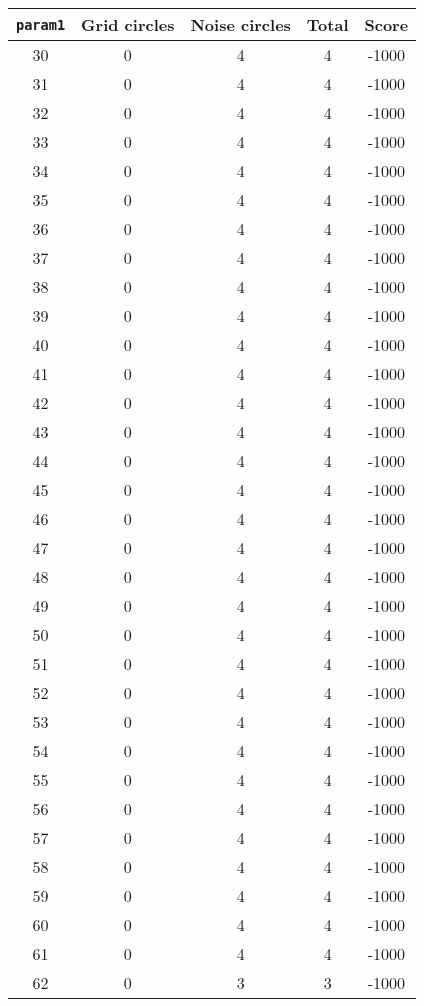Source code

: \documentclass[letterpaper, 12pt]{article}
\begin{document}
\begin{longtable}{|c|c|c|c|c|}
\hline
\textbf{\texttt{param1}} & \textbf{Grid circles} & \textbf{Noise circles} & \textbf{Total} & \textbf{Score} \\
\hline
30 & 0 & 4 & 4 & -1000 \\
\hline
31 & 0 & 4 & 4 & -1000 \\
\hline
32 & 0 & 4 & 4 & -1000 \\
\hline
33 & 0 & 4 & 4 & -1000 \\
\hline
34 & 0 & 4 & 4 & -1000 \\
\hline
35 & 0 & 4 & 4 & -1000 \\
\hline
36 & 0 & 4 & 4 & -1000 \\
\hline
37 & 0 & 4 & 4 & -1000 \\
\hline
38 & 0 & 4 & 4 & -1000 \\
\hline
39 & 0 & 4 & 4 & -1000 \\
\hline
40 & 0 & 4 & 4 & -1000 \\
\hline
41 & 0 & 4 & 4 & -1000 \\
\hline
42 & 0 & 4 & 4 & -1000 \\
\hline
43 & 0 & 4 & 4 & -1000 \\
\hline
44 & 0 & 4 & 4 & -1000 \\
\hline
45 & 0 & 4 & 4 & -1000 \\
\hline
46 & 0 & 4 & 4 & -1000 \\
\hline
47 & 0 & 4 & 4 & -1000 \\
\hline
48 & 0 & 4 & 4 & -1000 \\
\hline
49 & 0 & 4 & 4 & -1000 \\
\hline
50 & 0 & 4 & 4 & -1000 \\
\hline
51 & 0 & 4 & 4 & -1000 \\
\hline
52 & 0 & 4 & 4 & -1000 \\
\hline
53 & 0 & 4 & 4 & -1000 \\
\hline
54 & 0 & 4 & 4 & -1000 \\
\hline
55 & 0 & 4 & 4 & -1000 \\
\hline
56 & 0 & 4 & 4 & -1000 \\
\hline
57 & 0 & 4 & 4 & -1000 \\
\hline
58 & 0 & 4 & 4 & -1000 \\
\hline
59 & 0 & 4 & 4 & -1000 \\
\hline
60 & 0 & 4 & 4 & -1000 \\
\hline
61 & 0 & 4 & 4 & -1000 \\
\hline
62 & 0 & 3 & 3 & -1000 \\

\end{longtable}
\end{document}
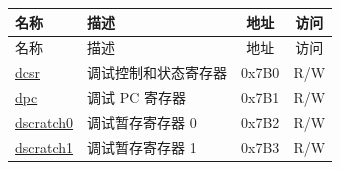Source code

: \begin{longtable}{ | p{4.0cm} | p{8.4cm} | c | c| }
\hline\rowcolor{lightgray}
名称 & 描述 & 地址 & 访问 \\ \hline
\endfirsthead
\hline
\rowcolor{lightgray}
名称 & 描述 & 地址 & 访问  \\
\hline
\endhead
\endfoot

\hyperref[regdesc:DCSR]{dcsr} & 调试控制和状态寄存器  & 0x7B0 & R/W \\\hline
\hyperref[regdesc:DPC]{dpc} & 调试 PC 寄存器 & 0x7B1 & R/W \\\hline
\hyperref[regdesc:DSCRATCH0]{dscratch0} & 调试暂存寄存器 0 & 0x7B2 & R/W \\\hline
\hyperref[regdesc:DSCRATCH1]{dscratch1} & 调试暂存寄存器 1 & 0x7B3 & R/W \\\hline
\end{longtable}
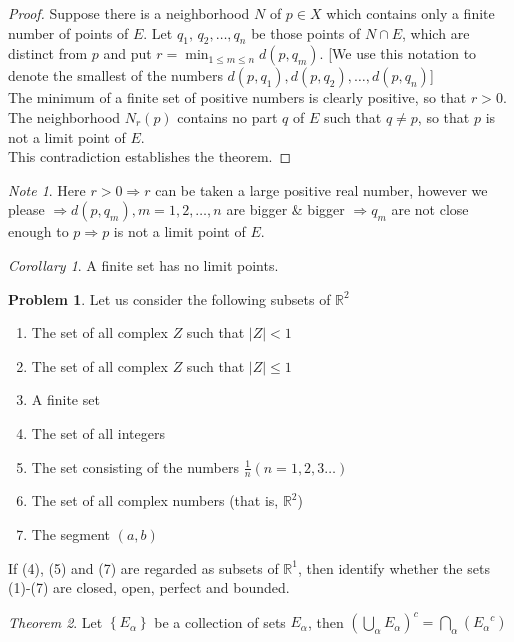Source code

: \documentclass[12pt,oneside,a4paper]{book}
\newcommand{\R}{\mathds{R}}
\newcommand{\xn}[2]{{#1}_1{#2}\,{#1}_2{#2}\dots{#2}{#1}_n}
\newcommand{\abs}[1]{\left\vert#1\right\vert}
\newcommand{\set}[1]{\left\{#1\right\}}
\theoremstyle{remark}
\newtheorem* {note}{Note}
\newtheorem{thm}{Theorem}[section]
\newtheorem{cor}[thm]{Corollary}
\theoremstyle{definition}
\newtheorem{prob}{Problem}[section]
\begin{document}
\begin{proof}
    Suppose there is a neighborhood $ N $ of $ p \in X $ which contains only a finite number of points of $ E $. Let  $\xn{q}{,} $ be those points of $ N\cap E $, which are distinct from $ p $ and put $ r=
   \operatorname*{min}_{1\leq m\leq n} d(p,q_m) $. [We use this notation to denote the smallest of the numbers $ d(p,q_1),d(p,q_2),\dots,d(p,q_n) $]\\
   The minimum of a finite set of positive numbers is clearly positive, so that $ r>0 $.\\

   The neighborhood $ N_r(p) $ contains no part $ q $ of $ E $ such that $ q\neq p $, so that $ p $ is not a limit point of $ E $.\\
   This contradiction establishes the theorem.
\end{proof}
\begin{note}
    Here $ r>0\Rightarrow r $ can be taken a large positive real number, however we please $ \Rightarrow d(p,q_m), m=1,2,\dots,n $ are bigger \& bigger $ \Rightarrow q_m $ are not close enough to $ p \Rightarrow p $ is not a limit point of $ E $. 
\end{note}
\begin{cor}
    A finite set has no limit points.
\end{cor}
\begin{prob}
    Let us consider the following subsets of $ \R^2 $
    \begin{enumerate}
        \item The set of all complex $ Z $ such that $ \abs{Z}<1 $
        \item The set of all complex $ Z $ such that $ \abs{Z}\leq1 $
        \item A finite set
        \item The set of all integers
        \item The set consisting of the numbers $ \frac{1}{n}(n=1,2,3\dots) $
        \item The set of all complex numbers (that is, $ \R^2 $)
        \item The segment $ (a,b) $
    \end{enumerate}
    If (4), (5) and (7) are regarded as subsets of $ \R^1 $, then identify whether the sets (1)-(7) are closed, open, perfect and bounded.
\end{prob}
\begin{thm}
    Let $ \set{E_\alpha} $ be a collection of sets $ E_\alpha $, then $ (\bigcup_\alpha E_\alpha)^c  = \bigcap_\alpha ({E_\alpha}^c)$
\end{thm}
\end{document}
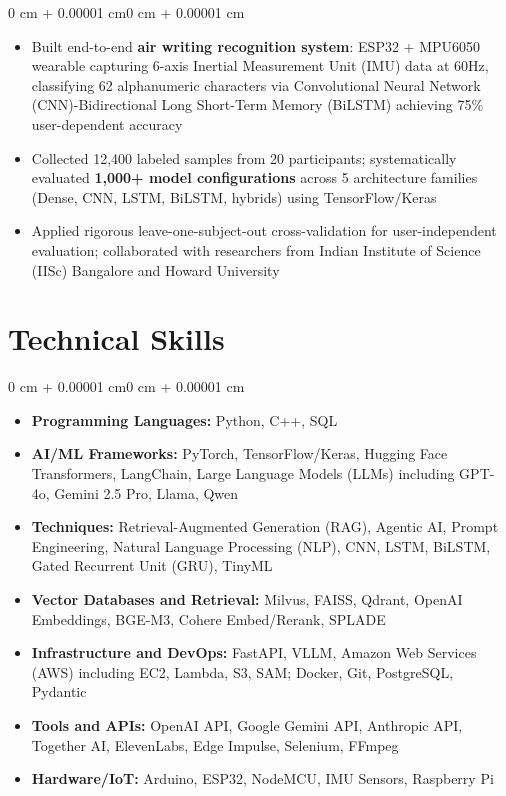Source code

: \documentclass[10pt, letterpaper]{article}
\newenvironment{highlights}{
    \begin{itemize}[
        topsep=0.10 cm,
        parsep=0.10 cm,
        partopsep=0pt,
        itemsep=0pt,
        leftmargin=0 cm + 10pt
    ]
}{
    \end{itemize}
}
\newenvironment{highlightsforbulletentries}{
    \begin{itemize}[
        topsep=0.10 cm,
        parsep=0.10 cm,
        partopsep=0pt,
        itemsep=0pt,
        leftmargin=10pt
    ]
}{
    \end{itemize}
}
\newenvironment{onecolentry}{
    \begin{adjustwidth}{0 cm + 0.00001 cm}{0 cm + 0.00001 cm}
}{
    \end{adjustwidth}
}
\begin{document}
        \vspace{0.10 cm}
        \begin{onecolentry}
            \begin{highlights}
                \item Built end-to-end \textbf{air writing recognition system}: ESP32 + MPU6050 wearable capturing 6-axis Inertial Measurement Unit (IMU) data at 60Hz, classifying 62 alphanumeric characters via Convolutional Neural Network (CNN)-Bidirectional Long Short-Term Memory (BiLSTM) achieving 75\% user-dependent accuracy
                \item Collected 12,400 labeled samples from 20 participants; systematically evaluated \textbf{1,000+ model configurations} across 5 architecture families (Dense, CNN, LSTM, BiLSTM, hybrids) using TensorFlow/Keras
                \item Applied rigorous leave-one-subject-out cross-validation for user-independent evaluation; collaborated with researchers from Indian Institute of Science (IISc) Bangalore and Howard University
            \end{highlights}
        \end{onecolentry}

    \section{Technical Skills}

    \begin{onecolentry}
        \begin{highlightsforbulletentries}
            \item \textbf{Programming Languages:} Python, C++, SQL
            \item \textbf{AI/ML Frameworks:} PyTorch, TensorFlow/Keras, Hugging Face Transformers, LangChain, Large Language Models (LLMs) including GPT-4o, Gemini 2.5 Pro, Llama, Qwen
            \item \textbf{Techniques:} Retrieval-Augmented Generation (RAG), Agentic AI, Prompt Engineering, Natural Language Processing (NLP), CNN, LSTM, BiLSTM, Gated Recurrent Unit (GRU), TinyML
            \item \textbf{Vector Databases and Retrieval:} Milvus, FAISS, Qdrant, OpenAI Embeddings, BGE-M3, Cohere Embed/Rerank, SPLADE
            \item \textbf{Infrastructure and DevOps:} FastAPI, VLLM, Amazon Web Services (AWS) including EC2, Lambda, S3, SAM; Docker, Git, PostgreSQL, Pydantic
            \item \textbf{Tools and APIs:} OpenAI API, Google Gemini API, Anthropic API, Together AI, ElevenLabs, Edge Impulse, Selenium, FFmpeg
            \item \textbf{Hardware/IoT:} Arduino, ESP32, NodeMCU, IMU Sensors, Raspberry Pi
        \end{highlightsforbulletentries}
    \end{onecolentry}
\end{document}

(TASK TO CARRY OUT)
Could you copy exactly the lines from the one containing "Sensors, Raspberry Pi" through the end of the records above, and nothing more?

(EXPECTED OUTPUT)
            \item \textbf{Hardware/IoT:} Arduino, ESP32, NodeMCU, IMU Sensors, Raspberry Pi
        \end{highlightsforbulletentries}
    \end{onecolentry}
\end{document}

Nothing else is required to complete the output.